START DATASET RECORDS
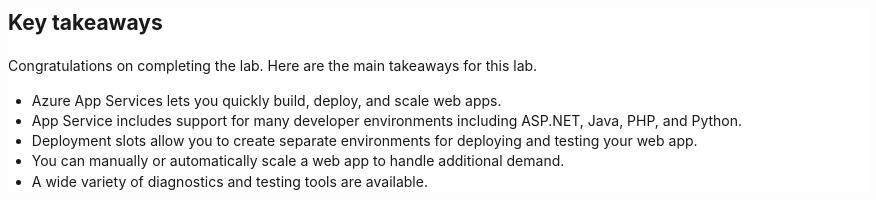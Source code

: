 ## Key takeaways

Congratulations on completing the lab. Here are the main takeaways for this lab.

- Azure App Services lets you quickly build, deploy, and scale web apps.
- App Service includes support for many developer environments including ASP.NET, Java, PHP, and Python.
- Deployment slots allow you to create separate environments for deploying and testing your web app.
- You can manually or automatically scale a web app to handle additional demand.
- A wide variety of diagnostics and testing tools are available.
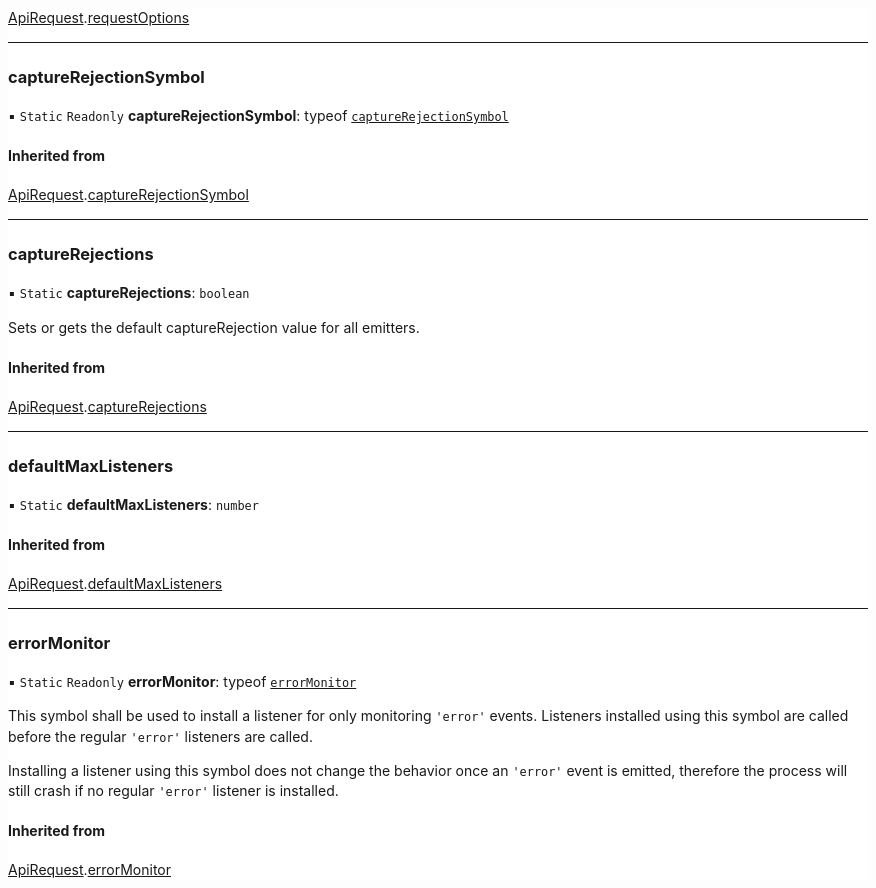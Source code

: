[ApiRequest](./src/classes/ApiRequest.md).[requestOptions](./src/classes/ApiRequest.md#requestoptions)

___

### captureRejectionSymbol

▪ `Static` `Readonly` **captureRejectionSymbol**: typeof [`captureRejectionSymbol`](./src/classes/Api.md#capturerejectionsymbol)

#### Inherited from

[ApiRequest](./src/classes/ApiRequest.md).[captureRejectionSymbol](./src/classes/ApiRequest.md#capturerejectionsymbol)

___

### captureRejections

▪ `Static` **captureRejections**: `boolean`

Sets or gets the default captureRejection value for all emitters.

#### Inherited from

[ApiRequest](./src/classes/ApiRequest.md).[captureRejections](./src/classes/ApiRequest.md#capturerejections)

___

### defaultMaxListeners

▪ `Static` **defaultMaxListeners**: `number`

#### Inherited from

[ApiRequest](./src/classes/ApiRequest.md).[defaultMaxListeners](./src/classes/ApiRequest.md#defaultmaxlisteners)

___

### errorMonitor

▪ `Static` `Readonly` **errorMonitor**: typeof [`errorMonitor`](./src/classes/Api.md#errormonitor)

This symbol shall be used to install a listener for only monitoring `'error'`
events. Listeners installed using this symbol are called before the regular
`'error'` listeners are called.

Installing a listener using this symbol does not change the behavior once an
`'error'` event is emitted, therefore the process will still crash if no
regular `'error'` listener is installed.

#### Inherited from

[ApiRequest](./src/classes/ApiRequest.md).[errorMonitor](./src/classes/ApiRequest.md#errormonitor)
END DATASET RECORDS
**REQUIRED ACTION**
The answer must be every line of the records that holds the string "errorMonitor".

**COMPLETED EXERCISE**
### errorMonitor
▪ `Static` `Readonly` **errorMonitor**: typeof [`errorMonitor`](./src/classes/Api.md#errormonitor)
[ApiRequest](./src/classes/ApiRequest.md).[errorMonitor](./src/classes/ApiRequest.md#errormonitor)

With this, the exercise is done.